Start of Listed records
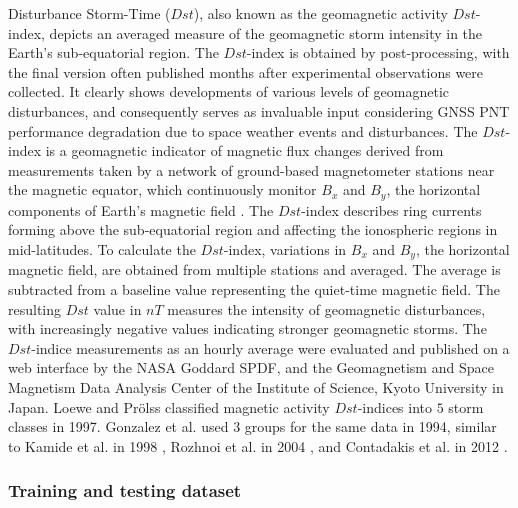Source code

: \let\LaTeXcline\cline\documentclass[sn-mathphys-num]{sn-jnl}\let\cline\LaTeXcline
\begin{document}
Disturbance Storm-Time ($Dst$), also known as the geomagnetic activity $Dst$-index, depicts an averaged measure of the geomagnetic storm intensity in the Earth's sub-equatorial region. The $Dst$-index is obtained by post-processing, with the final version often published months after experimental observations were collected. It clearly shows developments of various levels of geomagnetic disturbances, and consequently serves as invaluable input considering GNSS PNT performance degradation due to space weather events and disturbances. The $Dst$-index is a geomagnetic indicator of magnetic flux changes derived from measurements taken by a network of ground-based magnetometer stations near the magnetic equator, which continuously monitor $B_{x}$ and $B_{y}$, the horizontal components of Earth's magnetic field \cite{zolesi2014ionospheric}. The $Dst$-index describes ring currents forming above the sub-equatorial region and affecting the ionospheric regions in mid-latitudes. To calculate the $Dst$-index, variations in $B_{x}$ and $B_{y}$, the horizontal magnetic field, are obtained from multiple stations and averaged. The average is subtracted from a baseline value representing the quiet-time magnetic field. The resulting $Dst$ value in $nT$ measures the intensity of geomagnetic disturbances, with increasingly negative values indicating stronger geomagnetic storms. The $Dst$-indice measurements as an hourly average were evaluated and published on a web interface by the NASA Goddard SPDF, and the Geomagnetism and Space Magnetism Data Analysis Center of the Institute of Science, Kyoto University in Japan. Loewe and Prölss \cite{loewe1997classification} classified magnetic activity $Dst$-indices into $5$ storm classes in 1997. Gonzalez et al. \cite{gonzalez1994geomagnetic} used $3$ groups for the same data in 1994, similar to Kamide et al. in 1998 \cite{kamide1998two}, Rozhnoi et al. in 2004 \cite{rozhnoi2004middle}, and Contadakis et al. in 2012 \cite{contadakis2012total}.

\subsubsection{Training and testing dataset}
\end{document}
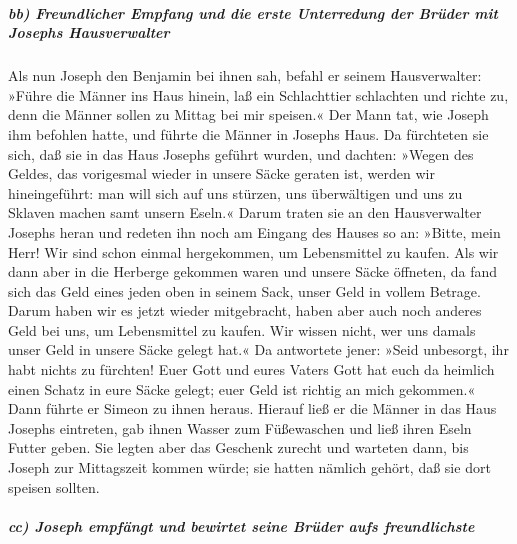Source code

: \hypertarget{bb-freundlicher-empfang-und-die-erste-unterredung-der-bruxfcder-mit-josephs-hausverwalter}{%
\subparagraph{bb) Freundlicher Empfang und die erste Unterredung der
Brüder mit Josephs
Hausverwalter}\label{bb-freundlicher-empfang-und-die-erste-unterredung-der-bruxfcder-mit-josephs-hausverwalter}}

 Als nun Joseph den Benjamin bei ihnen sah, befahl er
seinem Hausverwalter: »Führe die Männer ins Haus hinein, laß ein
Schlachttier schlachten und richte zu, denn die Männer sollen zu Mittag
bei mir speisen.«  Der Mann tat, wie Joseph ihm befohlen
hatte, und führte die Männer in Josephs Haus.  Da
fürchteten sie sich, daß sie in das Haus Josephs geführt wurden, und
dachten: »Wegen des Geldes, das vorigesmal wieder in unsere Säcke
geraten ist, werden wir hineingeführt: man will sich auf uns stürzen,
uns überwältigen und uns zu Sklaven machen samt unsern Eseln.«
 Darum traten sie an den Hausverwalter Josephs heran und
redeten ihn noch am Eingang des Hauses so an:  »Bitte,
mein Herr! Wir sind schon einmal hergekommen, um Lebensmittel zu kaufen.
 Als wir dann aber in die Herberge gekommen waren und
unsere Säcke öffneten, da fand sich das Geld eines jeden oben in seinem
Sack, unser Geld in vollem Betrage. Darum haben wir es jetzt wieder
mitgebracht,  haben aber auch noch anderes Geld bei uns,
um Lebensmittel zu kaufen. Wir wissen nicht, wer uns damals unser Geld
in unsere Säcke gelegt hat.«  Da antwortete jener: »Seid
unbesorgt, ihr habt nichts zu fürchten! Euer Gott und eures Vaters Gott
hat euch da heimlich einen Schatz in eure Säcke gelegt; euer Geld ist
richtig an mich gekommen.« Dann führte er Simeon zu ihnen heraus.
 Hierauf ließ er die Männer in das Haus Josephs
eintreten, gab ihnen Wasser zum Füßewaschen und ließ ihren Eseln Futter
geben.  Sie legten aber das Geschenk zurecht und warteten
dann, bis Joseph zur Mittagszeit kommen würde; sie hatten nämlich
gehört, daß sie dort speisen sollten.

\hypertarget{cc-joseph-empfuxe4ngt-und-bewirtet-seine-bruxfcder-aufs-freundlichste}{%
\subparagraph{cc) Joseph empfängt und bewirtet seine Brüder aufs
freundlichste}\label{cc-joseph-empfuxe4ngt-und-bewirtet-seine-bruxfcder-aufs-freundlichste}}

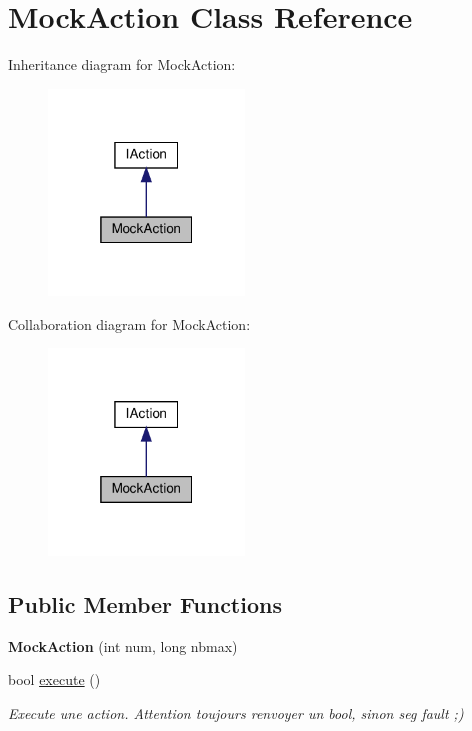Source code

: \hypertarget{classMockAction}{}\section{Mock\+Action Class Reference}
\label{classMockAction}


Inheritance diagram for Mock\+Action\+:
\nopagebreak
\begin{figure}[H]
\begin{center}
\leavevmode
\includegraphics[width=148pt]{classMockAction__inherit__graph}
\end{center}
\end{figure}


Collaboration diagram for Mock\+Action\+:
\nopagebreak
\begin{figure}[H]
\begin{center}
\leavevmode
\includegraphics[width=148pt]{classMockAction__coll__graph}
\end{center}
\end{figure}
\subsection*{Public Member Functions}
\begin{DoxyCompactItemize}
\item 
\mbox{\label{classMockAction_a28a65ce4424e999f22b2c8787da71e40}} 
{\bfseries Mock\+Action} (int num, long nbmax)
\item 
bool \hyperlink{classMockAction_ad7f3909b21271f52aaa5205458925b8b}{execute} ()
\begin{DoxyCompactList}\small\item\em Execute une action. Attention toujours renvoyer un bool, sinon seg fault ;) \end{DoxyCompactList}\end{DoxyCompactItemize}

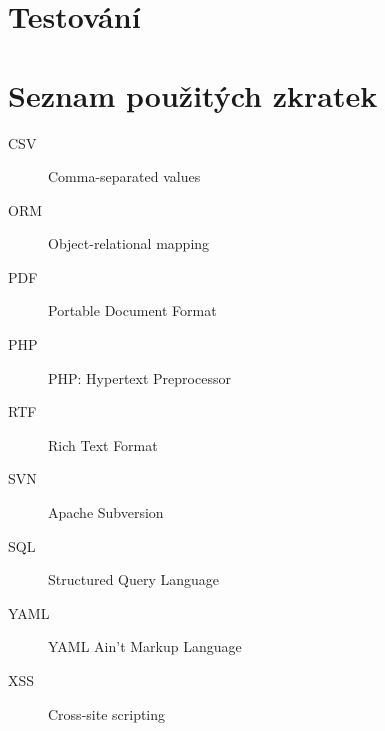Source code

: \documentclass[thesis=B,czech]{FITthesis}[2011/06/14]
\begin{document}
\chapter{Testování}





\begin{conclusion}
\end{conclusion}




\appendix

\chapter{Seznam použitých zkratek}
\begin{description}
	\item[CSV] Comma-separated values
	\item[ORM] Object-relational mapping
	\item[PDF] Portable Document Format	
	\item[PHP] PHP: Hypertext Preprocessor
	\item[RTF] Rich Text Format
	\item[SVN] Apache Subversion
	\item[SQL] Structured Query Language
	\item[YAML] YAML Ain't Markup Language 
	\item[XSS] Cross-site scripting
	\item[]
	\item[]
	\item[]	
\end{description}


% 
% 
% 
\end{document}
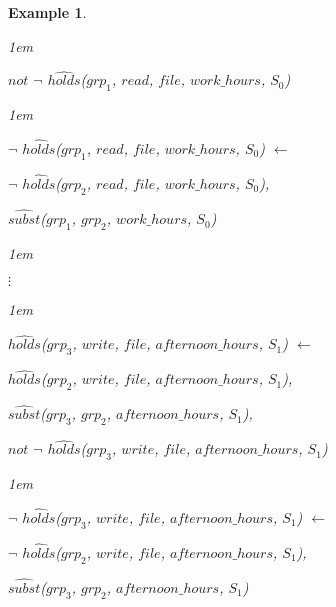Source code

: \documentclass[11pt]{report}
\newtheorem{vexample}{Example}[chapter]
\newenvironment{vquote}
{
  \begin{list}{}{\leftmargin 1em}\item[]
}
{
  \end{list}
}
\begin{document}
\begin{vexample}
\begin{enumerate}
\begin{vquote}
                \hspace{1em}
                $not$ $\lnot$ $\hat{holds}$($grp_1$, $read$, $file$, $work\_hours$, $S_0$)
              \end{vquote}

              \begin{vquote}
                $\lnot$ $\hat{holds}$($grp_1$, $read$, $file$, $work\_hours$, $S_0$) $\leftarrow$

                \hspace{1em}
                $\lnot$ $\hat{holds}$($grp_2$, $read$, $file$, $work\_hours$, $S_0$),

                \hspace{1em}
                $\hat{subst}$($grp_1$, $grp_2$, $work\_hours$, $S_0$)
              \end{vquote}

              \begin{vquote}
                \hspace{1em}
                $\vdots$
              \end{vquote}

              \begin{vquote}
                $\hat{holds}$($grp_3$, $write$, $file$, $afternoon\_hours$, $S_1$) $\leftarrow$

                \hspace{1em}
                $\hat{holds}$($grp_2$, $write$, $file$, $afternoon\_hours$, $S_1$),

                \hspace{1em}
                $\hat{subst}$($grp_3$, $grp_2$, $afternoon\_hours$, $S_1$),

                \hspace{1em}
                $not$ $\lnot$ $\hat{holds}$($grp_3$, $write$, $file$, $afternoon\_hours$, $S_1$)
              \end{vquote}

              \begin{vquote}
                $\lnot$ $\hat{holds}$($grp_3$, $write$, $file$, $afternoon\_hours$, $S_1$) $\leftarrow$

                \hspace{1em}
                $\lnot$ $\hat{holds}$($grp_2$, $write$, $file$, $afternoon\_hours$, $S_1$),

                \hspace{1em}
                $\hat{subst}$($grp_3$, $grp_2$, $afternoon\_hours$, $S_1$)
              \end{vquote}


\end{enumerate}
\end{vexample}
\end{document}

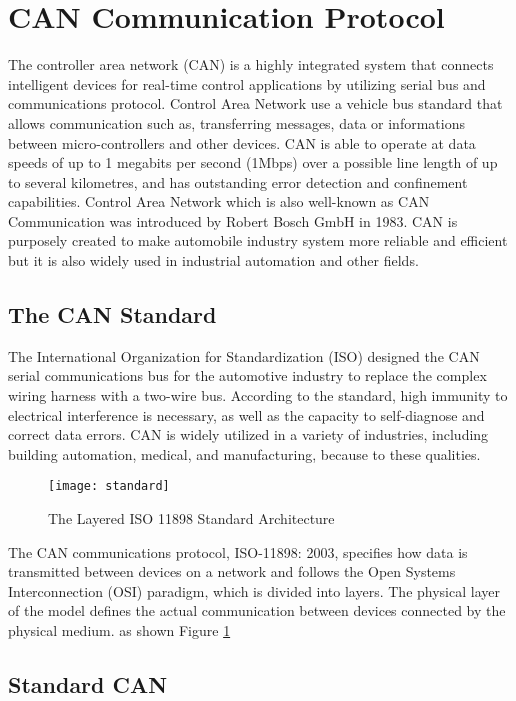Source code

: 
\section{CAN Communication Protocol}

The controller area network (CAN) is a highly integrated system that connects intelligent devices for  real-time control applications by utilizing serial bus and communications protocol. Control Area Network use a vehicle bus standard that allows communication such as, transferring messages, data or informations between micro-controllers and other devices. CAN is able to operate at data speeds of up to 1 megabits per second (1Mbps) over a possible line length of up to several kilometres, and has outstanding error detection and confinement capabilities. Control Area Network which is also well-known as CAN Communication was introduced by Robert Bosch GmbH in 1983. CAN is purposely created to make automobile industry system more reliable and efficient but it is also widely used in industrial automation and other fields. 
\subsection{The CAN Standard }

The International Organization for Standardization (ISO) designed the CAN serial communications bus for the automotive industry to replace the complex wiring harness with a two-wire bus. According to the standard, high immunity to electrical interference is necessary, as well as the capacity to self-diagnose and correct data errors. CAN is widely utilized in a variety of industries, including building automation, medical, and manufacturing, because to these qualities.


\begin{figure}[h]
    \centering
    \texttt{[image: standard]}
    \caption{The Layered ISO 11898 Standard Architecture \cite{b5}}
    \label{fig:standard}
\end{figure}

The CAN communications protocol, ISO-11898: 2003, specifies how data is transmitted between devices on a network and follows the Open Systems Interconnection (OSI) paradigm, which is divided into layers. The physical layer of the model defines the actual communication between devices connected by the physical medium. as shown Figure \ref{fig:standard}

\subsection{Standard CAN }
End of Listed records
Activity ▸
Lines with the string "Eseln": say how many appear in the entries above, giving the number alone.

Output below ▸
2